Hintergrund sind außergewöhnlich niedrige Pegelstände auf zahlreichen Flüssen infolge der anhaltenden Trockenheit. Für den Rhein in Düsseldorf wird am Samstag nach Angaben der Wasserstraßen- und Schifffahrtsverwaltung des Bundes ein Pegel von nur noch 21 Zentimetern erwartet – zwei Zentimeter weniger als beim bisherigen Tiefststand aus dem Jahr 2018. Wegen des Niedrigwassers können Binnenschiffe ihre Ladung nur eingeschränkt transportieren. Das erhöht die Transportkosten und belastet vor allem Industriebranchen, die auf Massenguttransporte angewiesen sind.

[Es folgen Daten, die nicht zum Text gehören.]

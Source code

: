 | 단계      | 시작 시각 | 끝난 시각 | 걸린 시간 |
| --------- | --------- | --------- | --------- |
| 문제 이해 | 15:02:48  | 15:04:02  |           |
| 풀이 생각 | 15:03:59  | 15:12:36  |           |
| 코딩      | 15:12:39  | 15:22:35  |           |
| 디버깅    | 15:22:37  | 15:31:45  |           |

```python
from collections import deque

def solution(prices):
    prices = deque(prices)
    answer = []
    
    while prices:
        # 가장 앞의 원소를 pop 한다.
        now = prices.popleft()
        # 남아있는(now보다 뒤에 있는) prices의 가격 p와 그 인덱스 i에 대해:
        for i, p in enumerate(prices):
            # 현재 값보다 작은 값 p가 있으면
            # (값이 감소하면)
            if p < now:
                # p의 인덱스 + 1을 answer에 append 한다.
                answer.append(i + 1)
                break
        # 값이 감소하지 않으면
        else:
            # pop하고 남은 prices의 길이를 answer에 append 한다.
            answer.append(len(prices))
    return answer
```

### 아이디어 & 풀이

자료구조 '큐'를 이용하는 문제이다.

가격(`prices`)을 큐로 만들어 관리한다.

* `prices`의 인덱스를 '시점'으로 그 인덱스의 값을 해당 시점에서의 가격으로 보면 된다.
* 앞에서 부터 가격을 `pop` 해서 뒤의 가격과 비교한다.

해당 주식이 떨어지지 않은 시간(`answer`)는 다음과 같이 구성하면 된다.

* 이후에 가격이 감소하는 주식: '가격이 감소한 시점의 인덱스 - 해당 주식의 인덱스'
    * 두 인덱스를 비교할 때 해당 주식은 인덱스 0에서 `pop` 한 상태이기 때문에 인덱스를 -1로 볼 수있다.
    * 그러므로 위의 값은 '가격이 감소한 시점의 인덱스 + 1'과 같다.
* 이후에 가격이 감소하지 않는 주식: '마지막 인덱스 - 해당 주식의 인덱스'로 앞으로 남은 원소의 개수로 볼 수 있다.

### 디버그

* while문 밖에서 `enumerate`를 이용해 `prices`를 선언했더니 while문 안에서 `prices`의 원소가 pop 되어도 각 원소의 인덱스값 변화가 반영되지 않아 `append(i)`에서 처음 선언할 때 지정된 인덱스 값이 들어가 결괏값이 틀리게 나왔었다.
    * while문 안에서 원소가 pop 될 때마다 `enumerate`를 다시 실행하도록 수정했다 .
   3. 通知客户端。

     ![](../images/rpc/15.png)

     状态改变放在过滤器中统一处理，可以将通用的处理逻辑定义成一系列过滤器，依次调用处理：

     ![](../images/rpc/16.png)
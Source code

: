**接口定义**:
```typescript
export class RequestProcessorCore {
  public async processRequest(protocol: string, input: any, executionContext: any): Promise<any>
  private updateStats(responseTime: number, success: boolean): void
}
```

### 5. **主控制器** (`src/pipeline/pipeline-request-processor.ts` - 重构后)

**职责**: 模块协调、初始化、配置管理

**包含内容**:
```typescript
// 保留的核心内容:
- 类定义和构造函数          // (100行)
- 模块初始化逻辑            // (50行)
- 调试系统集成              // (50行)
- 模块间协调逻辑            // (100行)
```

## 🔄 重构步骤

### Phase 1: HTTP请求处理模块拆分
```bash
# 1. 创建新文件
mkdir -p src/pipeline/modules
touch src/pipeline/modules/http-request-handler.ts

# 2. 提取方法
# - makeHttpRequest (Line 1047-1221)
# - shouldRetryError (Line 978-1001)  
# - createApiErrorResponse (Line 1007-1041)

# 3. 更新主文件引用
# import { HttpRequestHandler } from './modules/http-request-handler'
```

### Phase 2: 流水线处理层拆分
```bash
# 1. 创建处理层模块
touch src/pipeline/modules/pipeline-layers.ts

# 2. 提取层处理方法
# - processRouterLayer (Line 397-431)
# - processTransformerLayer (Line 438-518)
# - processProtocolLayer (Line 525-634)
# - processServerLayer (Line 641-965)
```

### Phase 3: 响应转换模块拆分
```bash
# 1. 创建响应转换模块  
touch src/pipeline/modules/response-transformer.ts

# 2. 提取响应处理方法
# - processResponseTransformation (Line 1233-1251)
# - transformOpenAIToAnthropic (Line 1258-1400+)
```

Ploß verwies darauf, dass die Bundesregierung mit dem Haushaltsentwurf auch zusätzliche Mittel für die Wasserstraßen vorgesehen habe. „Außerdem müssen auch in Zukunft ausreichend Finanzmittel für die deutschen Wasserstraßen bereitgestellt werden. Die Bundesregierung hat auch dies mit dem neuen Haushaltsentwurf beschlossen“, sagte der CDU-Politiker.
Zugleich hob der Maritime Koordinator die Bedeutung der Wasserwege für den Wirtschaftsstandort Deutschland hervor. „Der deutsche Industriestandort hängt von starken, leistungsfähigen Wasserstraßen ab.“
Auch der Hauptverband der Deutschen Bauindustrie hatte angesichts des Niedrigwassers ein „Klima-Fitnessprogramm“ für Deutschlands Wasserstraßen gefordert. NRW-Wirtschaftsministerin Mona Neubaur (Grüne) warnte, der Rhein sei nicht nur „Lebensader“, sondern auch einer der wichtigsten Handelswege Deutschlands.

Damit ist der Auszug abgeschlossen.